20 Nov 2017
Elevated Optimism and Complacency Could Lead to Pullbacks in the U.S. Ongoing Bull Market
The long-running bull market continues and has shown few signs of faltering. Even modest pullbacks have failed to gain any momentum and the uptrend has been largely intact throughout the course of 2017. There are signs that the potential for a “melt up” is heightened. Investor sentiment is well into the extreme optimism zone based on the Ned Davis Research Crowd Sentiment Index. Strategas Research reports that the S&P 500 has posted a 15% year-to-date gain through October, 17 times since 1950, including this year. While past performance is no indication of future results, the average return in those years for November and December was 2.7% and 4.9% respectively, above the historical average for those months of 1.5% and 3.2%. Additional support for the ongoing bull market could come from the holiday shopping season, which is shaping up to be a good one. For starters, there are 32 days between Thanksgiving and Christmas—the second most possible—and consumer confidence is quite high heading into the most important period of consumerism each year.
We don’t want investors to be complacent however, as pullbacks are always possible and exogenous events are inherently unpredictable. Stretched valuations, combined with signs that investors may be complacent and/or overly optimistic, mean that the risk of pullback is elevated.
Economy and earning support ongoing bull
That solid backdrop has been bolstered by third quarter earnings season. According to FactSet, with 81% of the S&P 500 having reported, 74% have beaten earnings estimates, while 66% have beaten revenue estimates—both above their longer-term averages. However, the earnings season has also contributed to our belief that we are entering the latter innings of this bull market, as those companies that have even modestly disappointed have largely seen their stock prices face harsher declines than usual.

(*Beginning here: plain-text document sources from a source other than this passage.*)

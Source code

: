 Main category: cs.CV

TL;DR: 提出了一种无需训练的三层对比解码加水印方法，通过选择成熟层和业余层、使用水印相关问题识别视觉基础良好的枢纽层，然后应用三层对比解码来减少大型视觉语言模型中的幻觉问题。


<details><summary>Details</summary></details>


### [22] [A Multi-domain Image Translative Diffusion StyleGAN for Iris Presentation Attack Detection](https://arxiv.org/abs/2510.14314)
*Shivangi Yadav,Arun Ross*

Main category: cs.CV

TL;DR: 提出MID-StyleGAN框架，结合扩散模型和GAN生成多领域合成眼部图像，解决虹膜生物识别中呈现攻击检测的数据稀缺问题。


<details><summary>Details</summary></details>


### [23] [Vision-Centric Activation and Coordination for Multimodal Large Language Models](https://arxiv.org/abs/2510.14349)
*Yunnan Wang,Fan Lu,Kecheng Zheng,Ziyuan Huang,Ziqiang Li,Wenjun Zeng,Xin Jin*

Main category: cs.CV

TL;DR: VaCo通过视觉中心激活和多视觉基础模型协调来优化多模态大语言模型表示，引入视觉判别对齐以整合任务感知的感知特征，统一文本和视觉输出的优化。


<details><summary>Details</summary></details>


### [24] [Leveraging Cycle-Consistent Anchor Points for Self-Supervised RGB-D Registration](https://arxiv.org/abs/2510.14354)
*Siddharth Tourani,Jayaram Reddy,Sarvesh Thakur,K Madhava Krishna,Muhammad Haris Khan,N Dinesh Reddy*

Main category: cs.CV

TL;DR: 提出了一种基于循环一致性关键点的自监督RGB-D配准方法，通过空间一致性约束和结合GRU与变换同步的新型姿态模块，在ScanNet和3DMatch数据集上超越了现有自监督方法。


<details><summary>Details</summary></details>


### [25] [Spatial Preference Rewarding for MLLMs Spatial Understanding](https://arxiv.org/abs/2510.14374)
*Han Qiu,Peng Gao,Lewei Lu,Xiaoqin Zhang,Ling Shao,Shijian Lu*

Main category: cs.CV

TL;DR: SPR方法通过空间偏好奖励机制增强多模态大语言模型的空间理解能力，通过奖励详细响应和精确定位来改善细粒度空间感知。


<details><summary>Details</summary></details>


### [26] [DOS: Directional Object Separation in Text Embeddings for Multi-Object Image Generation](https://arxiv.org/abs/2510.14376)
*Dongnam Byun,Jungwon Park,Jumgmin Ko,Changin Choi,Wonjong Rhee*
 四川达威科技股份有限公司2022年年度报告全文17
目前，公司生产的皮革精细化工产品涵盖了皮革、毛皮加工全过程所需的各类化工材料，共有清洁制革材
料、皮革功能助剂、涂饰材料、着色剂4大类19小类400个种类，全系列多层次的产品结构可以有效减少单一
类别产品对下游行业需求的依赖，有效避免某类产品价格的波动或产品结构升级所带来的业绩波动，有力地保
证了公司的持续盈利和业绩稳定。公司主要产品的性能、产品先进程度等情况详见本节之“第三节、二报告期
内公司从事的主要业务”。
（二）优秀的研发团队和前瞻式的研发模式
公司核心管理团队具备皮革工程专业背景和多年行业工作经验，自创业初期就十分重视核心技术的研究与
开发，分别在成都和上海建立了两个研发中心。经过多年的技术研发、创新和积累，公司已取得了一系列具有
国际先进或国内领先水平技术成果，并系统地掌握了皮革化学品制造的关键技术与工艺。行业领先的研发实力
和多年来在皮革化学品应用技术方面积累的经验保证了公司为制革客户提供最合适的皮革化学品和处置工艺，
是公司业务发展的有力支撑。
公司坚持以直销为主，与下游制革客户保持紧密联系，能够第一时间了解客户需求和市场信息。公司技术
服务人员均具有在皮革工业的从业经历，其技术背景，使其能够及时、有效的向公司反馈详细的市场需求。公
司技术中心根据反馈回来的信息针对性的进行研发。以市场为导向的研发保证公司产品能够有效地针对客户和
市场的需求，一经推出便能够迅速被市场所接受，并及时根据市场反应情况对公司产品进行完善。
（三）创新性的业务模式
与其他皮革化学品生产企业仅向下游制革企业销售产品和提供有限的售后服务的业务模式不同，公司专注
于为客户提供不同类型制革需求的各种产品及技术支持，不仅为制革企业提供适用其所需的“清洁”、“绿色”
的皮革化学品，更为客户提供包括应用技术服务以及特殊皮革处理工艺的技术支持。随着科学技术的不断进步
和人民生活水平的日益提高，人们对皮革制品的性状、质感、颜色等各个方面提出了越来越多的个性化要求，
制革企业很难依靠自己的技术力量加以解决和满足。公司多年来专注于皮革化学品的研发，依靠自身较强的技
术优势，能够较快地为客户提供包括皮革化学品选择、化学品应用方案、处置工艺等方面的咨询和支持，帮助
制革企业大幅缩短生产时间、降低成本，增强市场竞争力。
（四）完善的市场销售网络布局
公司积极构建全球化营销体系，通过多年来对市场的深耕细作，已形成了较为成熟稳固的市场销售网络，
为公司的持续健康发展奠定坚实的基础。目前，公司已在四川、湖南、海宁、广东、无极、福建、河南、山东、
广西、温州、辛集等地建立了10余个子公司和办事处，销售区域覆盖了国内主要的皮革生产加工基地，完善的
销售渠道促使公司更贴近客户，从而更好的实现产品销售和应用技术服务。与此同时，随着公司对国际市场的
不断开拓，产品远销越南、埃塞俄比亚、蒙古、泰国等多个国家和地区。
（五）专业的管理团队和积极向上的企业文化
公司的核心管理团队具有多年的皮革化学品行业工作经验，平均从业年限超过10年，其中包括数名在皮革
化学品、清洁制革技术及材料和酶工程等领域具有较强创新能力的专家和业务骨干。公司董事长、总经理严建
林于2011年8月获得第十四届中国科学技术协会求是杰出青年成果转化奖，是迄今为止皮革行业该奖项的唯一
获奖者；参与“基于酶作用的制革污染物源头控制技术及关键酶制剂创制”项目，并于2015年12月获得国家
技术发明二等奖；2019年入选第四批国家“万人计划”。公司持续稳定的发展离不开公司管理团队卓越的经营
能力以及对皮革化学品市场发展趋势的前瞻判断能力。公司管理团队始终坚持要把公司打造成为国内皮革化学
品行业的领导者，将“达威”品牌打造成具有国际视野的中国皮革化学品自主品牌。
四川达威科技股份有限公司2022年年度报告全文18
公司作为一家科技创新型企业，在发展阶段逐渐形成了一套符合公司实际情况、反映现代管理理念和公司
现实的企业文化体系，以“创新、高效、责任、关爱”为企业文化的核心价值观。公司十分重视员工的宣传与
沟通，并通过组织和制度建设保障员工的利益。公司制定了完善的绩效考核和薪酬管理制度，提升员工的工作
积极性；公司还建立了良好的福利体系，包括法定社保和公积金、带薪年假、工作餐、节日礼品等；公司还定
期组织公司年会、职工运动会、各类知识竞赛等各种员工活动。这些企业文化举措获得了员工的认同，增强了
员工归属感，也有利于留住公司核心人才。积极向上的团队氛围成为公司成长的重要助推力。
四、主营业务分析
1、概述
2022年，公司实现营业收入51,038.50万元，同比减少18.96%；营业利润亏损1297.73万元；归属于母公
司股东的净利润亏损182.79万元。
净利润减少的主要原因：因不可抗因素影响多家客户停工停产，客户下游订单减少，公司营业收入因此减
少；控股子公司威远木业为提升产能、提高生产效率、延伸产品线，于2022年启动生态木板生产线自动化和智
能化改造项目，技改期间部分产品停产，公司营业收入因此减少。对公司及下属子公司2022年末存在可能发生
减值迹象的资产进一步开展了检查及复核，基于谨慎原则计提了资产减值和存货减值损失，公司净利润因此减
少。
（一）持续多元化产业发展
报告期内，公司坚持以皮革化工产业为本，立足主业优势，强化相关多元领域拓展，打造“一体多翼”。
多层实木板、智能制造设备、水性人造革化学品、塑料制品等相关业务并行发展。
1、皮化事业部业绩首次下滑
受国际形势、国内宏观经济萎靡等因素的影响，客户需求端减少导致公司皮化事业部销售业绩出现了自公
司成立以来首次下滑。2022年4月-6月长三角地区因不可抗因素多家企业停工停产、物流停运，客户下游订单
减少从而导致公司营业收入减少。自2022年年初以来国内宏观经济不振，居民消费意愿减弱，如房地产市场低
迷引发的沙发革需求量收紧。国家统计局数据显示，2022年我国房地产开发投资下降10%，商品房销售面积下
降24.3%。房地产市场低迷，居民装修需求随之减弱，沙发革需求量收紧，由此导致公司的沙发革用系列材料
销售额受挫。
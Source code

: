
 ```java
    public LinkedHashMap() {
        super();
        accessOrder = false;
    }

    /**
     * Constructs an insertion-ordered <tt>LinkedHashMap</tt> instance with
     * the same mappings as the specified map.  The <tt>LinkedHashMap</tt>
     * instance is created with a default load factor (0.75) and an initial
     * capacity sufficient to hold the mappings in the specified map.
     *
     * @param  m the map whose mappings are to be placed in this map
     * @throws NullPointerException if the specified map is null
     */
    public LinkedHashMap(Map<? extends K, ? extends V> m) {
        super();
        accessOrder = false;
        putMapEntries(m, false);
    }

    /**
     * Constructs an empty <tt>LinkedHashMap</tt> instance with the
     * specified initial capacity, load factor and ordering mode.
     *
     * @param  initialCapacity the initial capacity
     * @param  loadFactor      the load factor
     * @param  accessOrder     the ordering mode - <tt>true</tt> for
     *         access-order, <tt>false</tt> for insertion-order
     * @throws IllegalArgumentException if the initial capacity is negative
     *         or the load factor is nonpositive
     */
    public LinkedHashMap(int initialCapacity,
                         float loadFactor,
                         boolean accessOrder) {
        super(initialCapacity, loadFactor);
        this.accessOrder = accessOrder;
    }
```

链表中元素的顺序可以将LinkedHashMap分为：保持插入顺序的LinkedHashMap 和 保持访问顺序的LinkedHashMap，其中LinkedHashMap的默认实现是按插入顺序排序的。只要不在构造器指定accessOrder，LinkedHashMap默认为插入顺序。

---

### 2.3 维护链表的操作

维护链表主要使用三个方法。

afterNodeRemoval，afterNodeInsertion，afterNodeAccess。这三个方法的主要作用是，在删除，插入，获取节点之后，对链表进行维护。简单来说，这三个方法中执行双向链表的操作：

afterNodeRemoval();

EvercoreISI reports that S&P 500 companies that have missed estimates on both the revenue and earnings sides have seen their shares underperform over the ensuing three days by 3.47%, over 75 basis points more underperformance than the historical average.
Solid earnings are made possible by a strong economy, which appears to be more and more the case in the United States. Although some data continues to be skewed by the natural disasters, especially in the housing and auto areas, the majority of releases continue to point to solid growth. Personal spending rose a healthy 1.0% in September according to the Commerce Department, which was the largest increase since 2009; while the Chicago PMI supported other regional manufacturing surveys by rising to 66.2, its best level since March 2011. These solid regional surveys help feed into the Institute of Supply Management (ISM) survey that showed the manufacturing index remains in strong growth territory at 58.7, while the forward-looking new orders component posted a robust 63.4 reading. The significantly larger services side of the economy also looks healthy, with the Non-Manufacturing ISM rising to a boom level of 60.1, while the orders component remained strong at 62.8.
The labor market is becoming increasingly tight, which is filtering through to wage growth. Although average hourly earnings growth remains relatively tepid, the Atlanta Fed’s Wage Tracker—which measures median wage growth—shows significantly stronger growth of 3.6% on an annualized basis. In addition, the leading indicator of unemployment claims readings has recovered from its brief move higher during the hurricanes and is back at historical lows.
The latest employment report from the Department of Labor for October showed 261,000 jobs were added, rebounding from the hurricane-induced weakness seen in September; while the unemployment rate fell to the lowest level since 2000 at 4.1%.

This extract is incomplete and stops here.